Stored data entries
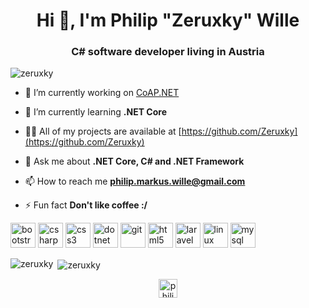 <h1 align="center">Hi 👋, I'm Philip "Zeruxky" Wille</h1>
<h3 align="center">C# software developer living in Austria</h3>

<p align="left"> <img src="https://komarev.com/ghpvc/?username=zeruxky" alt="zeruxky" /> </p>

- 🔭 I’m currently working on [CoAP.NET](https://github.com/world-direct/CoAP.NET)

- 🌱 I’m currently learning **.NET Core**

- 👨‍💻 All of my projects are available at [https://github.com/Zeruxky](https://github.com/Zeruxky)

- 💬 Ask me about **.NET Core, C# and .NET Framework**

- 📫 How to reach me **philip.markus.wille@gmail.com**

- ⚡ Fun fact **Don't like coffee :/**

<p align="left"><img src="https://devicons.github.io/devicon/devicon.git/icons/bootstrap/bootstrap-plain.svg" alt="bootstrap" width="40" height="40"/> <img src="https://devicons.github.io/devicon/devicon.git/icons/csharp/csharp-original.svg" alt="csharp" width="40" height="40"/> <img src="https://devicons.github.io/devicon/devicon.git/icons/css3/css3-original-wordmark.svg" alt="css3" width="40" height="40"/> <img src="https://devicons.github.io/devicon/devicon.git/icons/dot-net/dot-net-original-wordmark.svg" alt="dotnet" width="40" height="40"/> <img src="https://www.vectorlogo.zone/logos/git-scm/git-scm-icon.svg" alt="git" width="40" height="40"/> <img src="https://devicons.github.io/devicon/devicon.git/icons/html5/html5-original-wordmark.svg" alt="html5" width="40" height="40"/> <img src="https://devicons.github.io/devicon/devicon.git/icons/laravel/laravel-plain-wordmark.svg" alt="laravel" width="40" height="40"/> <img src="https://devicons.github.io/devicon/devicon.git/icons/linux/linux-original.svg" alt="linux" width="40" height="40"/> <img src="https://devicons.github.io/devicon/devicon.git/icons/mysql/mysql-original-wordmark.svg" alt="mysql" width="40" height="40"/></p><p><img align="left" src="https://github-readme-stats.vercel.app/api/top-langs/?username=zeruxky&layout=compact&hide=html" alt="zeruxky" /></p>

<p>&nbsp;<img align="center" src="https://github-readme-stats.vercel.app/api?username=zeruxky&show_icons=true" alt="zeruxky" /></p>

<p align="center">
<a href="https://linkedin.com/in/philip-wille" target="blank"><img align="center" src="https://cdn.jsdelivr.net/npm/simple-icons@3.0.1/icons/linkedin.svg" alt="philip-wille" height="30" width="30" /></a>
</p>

--

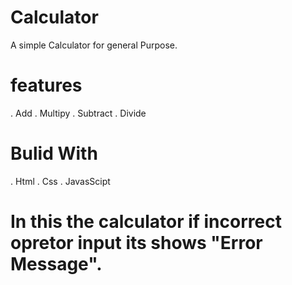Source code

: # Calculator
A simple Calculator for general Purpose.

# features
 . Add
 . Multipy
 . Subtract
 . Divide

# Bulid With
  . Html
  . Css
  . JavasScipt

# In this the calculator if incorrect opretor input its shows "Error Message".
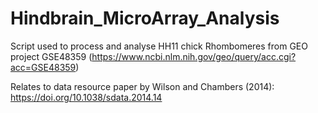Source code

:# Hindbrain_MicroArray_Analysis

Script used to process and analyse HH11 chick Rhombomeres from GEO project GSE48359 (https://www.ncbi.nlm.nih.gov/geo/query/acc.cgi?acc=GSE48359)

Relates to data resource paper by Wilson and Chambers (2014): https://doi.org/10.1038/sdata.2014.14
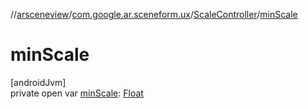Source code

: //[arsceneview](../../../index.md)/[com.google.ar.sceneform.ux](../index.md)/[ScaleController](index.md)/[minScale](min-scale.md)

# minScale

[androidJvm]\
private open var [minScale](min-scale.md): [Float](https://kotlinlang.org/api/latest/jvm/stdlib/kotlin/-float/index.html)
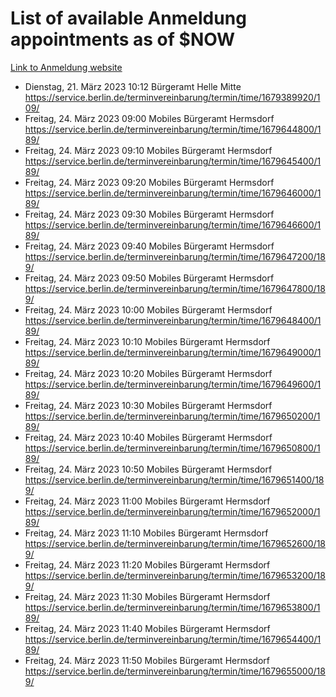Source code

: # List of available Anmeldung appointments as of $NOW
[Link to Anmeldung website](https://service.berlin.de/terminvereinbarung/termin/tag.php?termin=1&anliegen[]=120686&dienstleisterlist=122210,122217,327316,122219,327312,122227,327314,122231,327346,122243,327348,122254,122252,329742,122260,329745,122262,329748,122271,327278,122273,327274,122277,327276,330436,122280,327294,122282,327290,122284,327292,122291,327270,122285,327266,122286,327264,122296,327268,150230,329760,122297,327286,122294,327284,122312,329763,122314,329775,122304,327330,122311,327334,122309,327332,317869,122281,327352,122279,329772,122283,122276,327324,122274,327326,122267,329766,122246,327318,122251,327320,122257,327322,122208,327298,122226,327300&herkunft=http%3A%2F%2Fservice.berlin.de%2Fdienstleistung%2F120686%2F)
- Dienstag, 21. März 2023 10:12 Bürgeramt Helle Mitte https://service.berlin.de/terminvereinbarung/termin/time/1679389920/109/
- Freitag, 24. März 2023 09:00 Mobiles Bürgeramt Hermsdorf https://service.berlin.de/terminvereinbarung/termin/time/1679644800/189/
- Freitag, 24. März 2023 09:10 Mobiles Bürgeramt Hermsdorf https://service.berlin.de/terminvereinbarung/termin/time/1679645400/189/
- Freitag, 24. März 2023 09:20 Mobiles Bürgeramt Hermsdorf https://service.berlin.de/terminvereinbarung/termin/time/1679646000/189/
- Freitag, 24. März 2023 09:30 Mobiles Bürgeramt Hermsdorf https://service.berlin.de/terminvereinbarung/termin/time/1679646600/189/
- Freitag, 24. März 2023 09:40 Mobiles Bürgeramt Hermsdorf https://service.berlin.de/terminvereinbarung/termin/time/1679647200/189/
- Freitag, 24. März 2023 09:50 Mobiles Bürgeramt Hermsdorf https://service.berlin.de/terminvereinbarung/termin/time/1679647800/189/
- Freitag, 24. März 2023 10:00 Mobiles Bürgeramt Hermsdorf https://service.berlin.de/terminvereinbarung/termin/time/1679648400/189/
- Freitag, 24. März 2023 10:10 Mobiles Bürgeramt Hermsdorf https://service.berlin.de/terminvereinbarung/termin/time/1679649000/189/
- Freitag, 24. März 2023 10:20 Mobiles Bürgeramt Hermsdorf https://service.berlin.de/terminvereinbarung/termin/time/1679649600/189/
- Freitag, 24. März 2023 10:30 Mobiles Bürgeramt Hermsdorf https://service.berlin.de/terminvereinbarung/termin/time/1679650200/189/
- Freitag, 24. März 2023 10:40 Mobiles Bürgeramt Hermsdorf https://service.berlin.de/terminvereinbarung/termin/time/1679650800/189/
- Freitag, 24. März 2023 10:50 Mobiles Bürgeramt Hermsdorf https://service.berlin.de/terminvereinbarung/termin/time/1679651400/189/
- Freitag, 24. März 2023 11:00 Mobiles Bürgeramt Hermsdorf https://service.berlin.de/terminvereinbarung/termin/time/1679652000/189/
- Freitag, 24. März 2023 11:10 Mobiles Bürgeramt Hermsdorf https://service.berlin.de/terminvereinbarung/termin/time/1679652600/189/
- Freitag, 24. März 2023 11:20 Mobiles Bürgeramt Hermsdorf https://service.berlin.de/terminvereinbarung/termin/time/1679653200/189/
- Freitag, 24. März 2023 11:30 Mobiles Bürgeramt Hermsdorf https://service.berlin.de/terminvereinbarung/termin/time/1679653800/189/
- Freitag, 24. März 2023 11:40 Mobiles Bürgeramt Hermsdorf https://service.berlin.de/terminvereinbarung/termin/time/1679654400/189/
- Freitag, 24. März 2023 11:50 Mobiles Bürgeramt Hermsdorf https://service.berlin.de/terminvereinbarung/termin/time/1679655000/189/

==

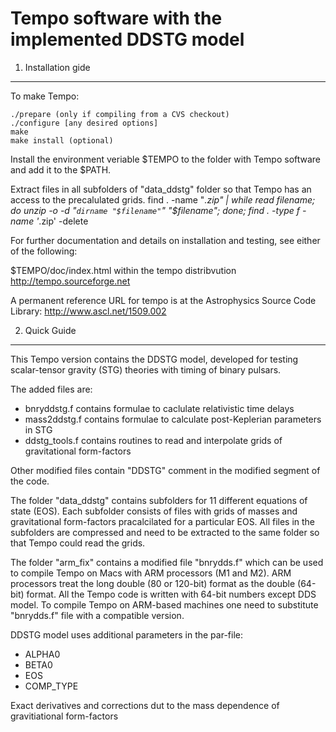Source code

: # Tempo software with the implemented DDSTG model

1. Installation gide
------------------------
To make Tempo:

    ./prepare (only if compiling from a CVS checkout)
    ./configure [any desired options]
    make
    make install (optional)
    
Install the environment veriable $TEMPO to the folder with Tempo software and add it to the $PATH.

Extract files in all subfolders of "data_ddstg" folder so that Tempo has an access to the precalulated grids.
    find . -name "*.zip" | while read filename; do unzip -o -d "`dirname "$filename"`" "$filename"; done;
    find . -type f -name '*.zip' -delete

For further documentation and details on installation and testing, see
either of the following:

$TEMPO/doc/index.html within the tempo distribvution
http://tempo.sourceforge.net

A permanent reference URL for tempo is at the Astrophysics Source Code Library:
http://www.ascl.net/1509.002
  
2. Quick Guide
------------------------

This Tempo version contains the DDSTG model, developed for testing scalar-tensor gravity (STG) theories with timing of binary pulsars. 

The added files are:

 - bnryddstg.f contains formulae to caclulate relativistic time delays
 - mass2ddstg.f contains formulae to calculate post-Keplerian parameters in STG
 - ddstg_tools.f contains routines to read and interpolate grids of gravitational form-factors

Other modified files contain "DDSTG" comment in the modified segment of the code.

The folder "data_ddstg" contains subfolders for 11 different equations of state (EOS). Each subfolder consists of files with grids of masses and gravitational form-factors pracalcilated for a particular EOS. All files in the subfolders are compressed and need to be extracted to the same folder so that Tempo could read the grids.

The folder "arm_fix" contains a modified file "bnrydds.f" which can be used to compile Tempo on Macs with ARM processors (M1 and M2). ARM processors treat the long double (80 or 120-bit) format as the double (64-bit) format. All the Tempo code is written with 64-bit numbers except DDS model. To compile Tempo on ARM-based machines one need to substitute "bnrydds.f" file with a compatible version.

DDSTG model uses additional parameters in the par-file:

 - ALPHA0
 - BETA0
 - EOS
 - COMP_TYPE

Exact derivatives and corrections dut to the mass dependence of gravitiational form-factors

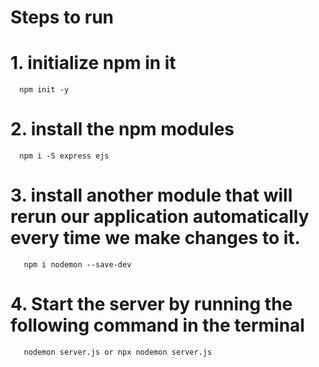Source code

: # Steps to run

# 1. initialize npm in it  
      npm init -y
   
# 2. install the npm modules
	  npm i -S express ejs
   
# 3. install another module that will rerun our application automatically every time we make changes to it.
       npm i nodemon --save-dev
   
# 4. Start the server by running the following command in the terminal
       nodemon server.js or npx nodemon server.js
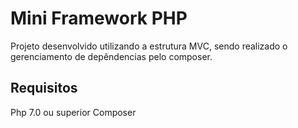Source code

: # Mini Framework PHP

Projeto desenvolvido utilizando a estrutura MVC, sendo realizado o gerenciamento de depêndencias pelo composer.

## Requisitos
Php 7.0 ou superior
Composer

- Aim of the task -
Within the entries above, find every line where the string "gravitational" occurs, and copy it.

- Answer box -
 - ddstg_tools.f contains routines to read and interpolate grids of gravitational form-factors
The folder "data_ddstg" contains subfolders for 11 different equations of state (EOS). Each subfolder consists of files with grids of masses and gravitational form-factors pracalcilated for a particular EOS. All files in the subfolders are compressed and need to be extracted to the same folder so that Tempo could read the grids.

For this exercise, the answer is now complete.